冒頭、子供たちが輪になって遊んでいるシーンが俯瞰で映し出される。真ん中にいる少女が、「ちょっと待って あと少しだよ もうすぐ黒衣の男がやってきて よく切れる大きな肉切り包丁でお前をひき肉にするのさ」と歌い、輪の中の一人を指差す。無邪気に歌いながら遊ぶ子供たちの姿に胸がざわざわとし、不吉な歌詞の内容も示唆的で深読みしたくなる。日本の「かごめかごめ」などもどこか不気味だといつも思うのだが、こうした遊び歌に、何とも言えない不穏さがあるのは、万国共通なのだろうか。
場面は切り替わり、学校帰りの少女エルジーがぽんぽんとボールをつきながら歩いて、ボールを柱にぶつける。そこには、殺人鬼に高額の賞金がかけられていることを知らせる張り紙が。少女が見上げていると、その張り紙に帽子をかぶった男の横顔が黒いシルエットで映し出される。これまた不気味。続けて、風船を買ってもらう少女の姿を俯瞰で映し、買ってあげた男の顔は見えないが、エドヴァルド・グリーグ作曲の劇音楽「ペール・ギュント」第1組曲の中の「山の魔王の宮殿にて」を口笛で軽快に吹いている。本作にBGMはないのだが、だからこそ繰り返し登場する、犯人と思われる男が吹くこの旋律は耳に残り、この旋律を聞くたびにゾっとさせられる。残念ながらこの少女は8人目の犠牲者となってしまうのだが、号外に街中が恐怖に陥るまでの一連のシークエンスは、実に手際よく鮮やか。

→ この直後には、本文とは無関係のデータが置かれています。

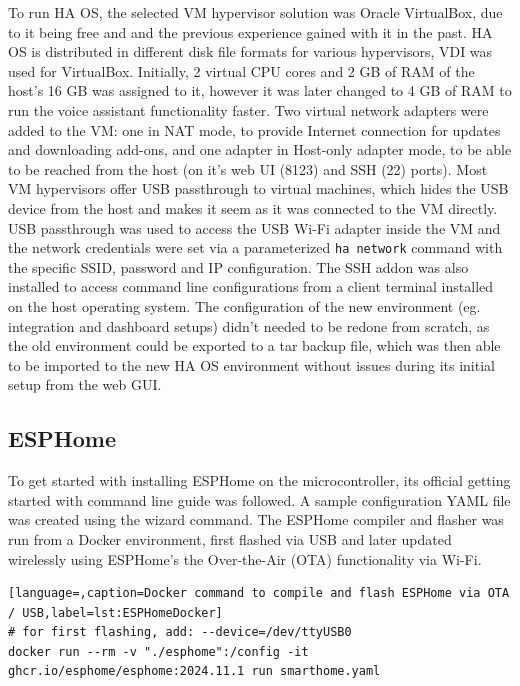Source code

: To run HA OS, the selected VM hypervisor solution was Oracle VirtualBox, due to it being free and and the previous experience gained with it in the past. HA OS is distributed in different disk file formats for various hypervisors, VDI was used for VirtualBox.
Initially, 2 virtual CPU cores and 2 GB of RAM of the host's 16 GB was assigned to it, however it was later changed to 4 GB of RAM to run the voice assistant functionality faster. Two virtual network adapters were added to the VM: one in NAT mode, to provide Internet connection for updates and downloading add-ons, and one adapter in Host-only adapter mode, to be able to be reached from the host (on it's web UI (8123) and SSH (22) ports). Most VM hypervisors offer USB passthrough to virtual machines, which hides the USB device from the host and makes it seem as it was connected to the VM directly. USB passthrough was used to access the USB Wi-Fi adapter inside the VM and the network credentials were set via a parameterized \verb+ha network+ command with the specific SSID, password and IP configuration. The SSH addon was also installed to access command line configurations from a client terminal installed on the host operating system. The configuration of the new environment (eg. integration and dashboard setups) didn't needed to be redone from scratch, as the old environment could be exported to a tar backup file, which was then able to be imported to the new HA OS environment without issues during its initial setup from the web GUI.

\subsection{ESPHome}

To get started with installing ESPHome on the microcontroller, its official getting started with command line guide was followed. \cite{ESPHomeGettingStarted} A sample configuration YAML file was created using the wizard command. The ESPHome compiler and flasher was run from a Docker environment, first flashed via USB and later updated wirelessly using ESPHome's the Over-the-Air (OTA) functionality via Wi-Fi.

\begin{lstlisting}[language=,caption=Docker command to compile and flash ESPHome via OTA / USB,label=lst:ESPHomeDocker]
# for first flashing, add: --device=/dev/ttyUSB0
docker run --rm -v "./esphome":/config -it ghcr.io/esphome/esphome:2024.11.1 run smarthome.yaml
\end{lstlisting}

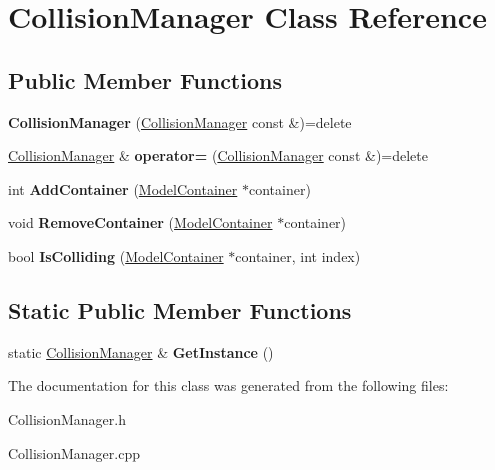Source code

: \hypertarget{class_collision_manager}{}\section{Collision\+Manager Class Reference}
\label{class_collision_manager}
\subsection*{Public Member Functions}
\begin{DoxyCompactItemize}
\item 
\hypertarget{class_collision_manager_a31a5f57dc2974068f3a8460710fcb129}{}{\bfseries Collision\+Manager} (\hyperlink{class_collision_manager}{Collision\+Manager} const \&)=delete\label{class_collision_manager_a31a5f57dc2974068f3a8460710fcb129}

\item 
\hypertarget{class_collision_manager_aad2b15b4b3477b30c5a4762d539f6074}{}\hyperlink{class_collision_manager}{Collision\+Manager} \& {\bfseries operator=} (\hyperlink{class_collision_manager}{Collision\+Manager} const \&)=delete\label{class_collision_manager_aad2b15b4b3477b30c5a4762d539f6074}

\item 
\hypertarget{class_collision_manager_af89588cea264c9a154955ce269725f8d}{}int {\bfseries Add\+Container} (\hyperlink{class_model_container}{Model\+Container} $\ast$container)\label{class_collision_manager_af89588cea264c9a154955ce269725f8d}

\item 
\hypertarget{class_collision_manager_af57c222f9832682b7742de3863cca237}{}void {\bfseries Remove\+Container} (\hyperlink{class_model_container}{Model\+Container} $\ast$container)\label{class_collision_manager_af57c222f9832682b7742de3863cca237}

\item 
\hypertarget{class_collision_manager_a039ee08a27ee8d3390f29501900036fa}{}bool {\bfseries Is\+Colliding} (\hyperlink{class_model_container}{Model\+Container} $\ast$container, int index)\label{class_collision_manager_a039ee08a27ee8d3390f29501900036fa}

\end{DoxyCompactItemize}
\subsection*{Static Public Member Functions}
\begin{DoxyCompactItemize}
\item 
\hypertarget{class_collision_manager_a02b247c273929839c9957ed08073597f}{}static \hyperlink{class_collision_manager}{Collision\+Manager} \& {\bfseries Get\+Instance} ()\label{class_collision_manager_a02b247c273929839c9957ed08073597f}

\end{DoxyCompactItemize}


The documentation for this class was generated from the following files\+:\begin{DoxyCompactItemize}
\item 
Collision\+Manager.\+h\item 
Collision\+Manager.\+cpp\end{DoxyCompactItemize}
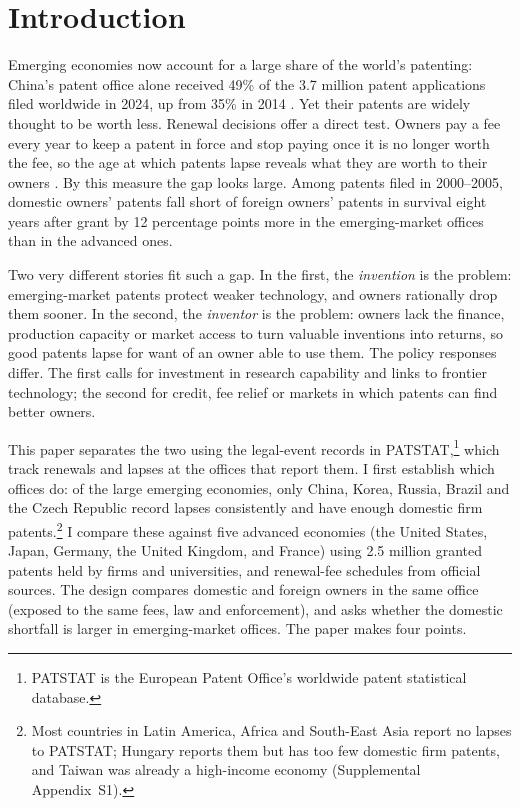 \section{Introduction}

Emerging economies now account for a large share of the world's patenting: China's patent office alone received
49\% of the 3.7 million patent applications filed worldwide in 2024, up from 35\% in 2014 \citep{WIPO2025}. Yet
their patents are widely thought to be worth less. Renewal decisions offer a direct test. Owners pay a fee every year to keep a patent in force and stop paying
once it is no longer worth the fee, so the age at which patents lapse reveals what they are worth to their owners
\citep{PakesSchankerman1984,Pakes1986,SchankermanPakes1986}. By this measure the gap looks large. Among patents
filed in 2000--2005, domestic owners' patents fall short of foreign owners' patents in survival eight years after
grant by 12 percentage points more in the emerging-market offices than in the advanced ones.

Two very different stories fit such a gap. In the first, the \emph{invention} is the problem: emerging-market
patents protect weaker technology, and owners rationally drop them sooner. In the second, the \emph{inventor} is
the problem: owners lack the finance, production capacity or market access to turn valuable inventions into
returns, so good patents lapse for want of an owner able to use them. The policy responses differ. The first calls
for investment in research capability and links to frontier technology; the second for credit, fee relief or
markets in which patents can find better owners.

This paper separates the two using the legal-event records in PATSTAT,\footnote{PATSTAT is the European Patent Office's worldwide patent statistical database.} which track renewals and lapses at the
offices that report them. I first establish which offices do: of the large emerging economies, only China, Korea,
Russia, Brazil and the Czech Republic record lapses consistently and have enough domestic firm
patents.\footnote{Most countries in Latin America, Africa and South-East Asia report no lapses
to PATSTAT; Hungary reports them but has too few domestic firm patents, and Taiwan was already a high-income economy (Supplemental Appendix~S1).}
I compare these against five advanced economies (the United States, Japan, Germany, the United Kingdom, and France) using 2.5 million granted patents held by firms and universities, and renewal-fee schedules from official sources. The design compares domestic and foreign owners in the same office (exposed to the same fees, law and
enforcement), and asks whether the domestic shortfall is larger in emerging-market offices. The paper makes four
points.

このつかみはオッケーすぎる導入の巧みさに続いて、警察が犯人からの犯行声明の文章と筆跡を分析し、「一見分かりにくいが、紛れもなく狂気を抱えた人物」などとプロファイリングをするあたりになると、もはやこれがモノクロームのトーキー初期の映画でBGMもないといったことを忘れてしまう。映像も画作りもスタイリッシュかつシャープで完成度が高く、映画的な見せ方として非常に優れている。他作品でも不穏な空気をあおる影の使い方が抜群にうまいラングだが、本作でも残酷描写を直接見せるのではなく、例えば少女の惨殺シーンは見せずに、口笛の男に買ってもらった風船が電線に引っかかっている画を映すことによって少女の死を暗示し、悲しみを誘う。何よりスピーディな展開は、どこか今流行りの海外ドラマ、「CSI:科学捜査班」や「クリミナル・マインド」、無駄のない場面転換などは「LAW & ORDER/ロー・アンド・オーダー」といった犯罪捜査ドラマを彷彿させるものもあるように思う。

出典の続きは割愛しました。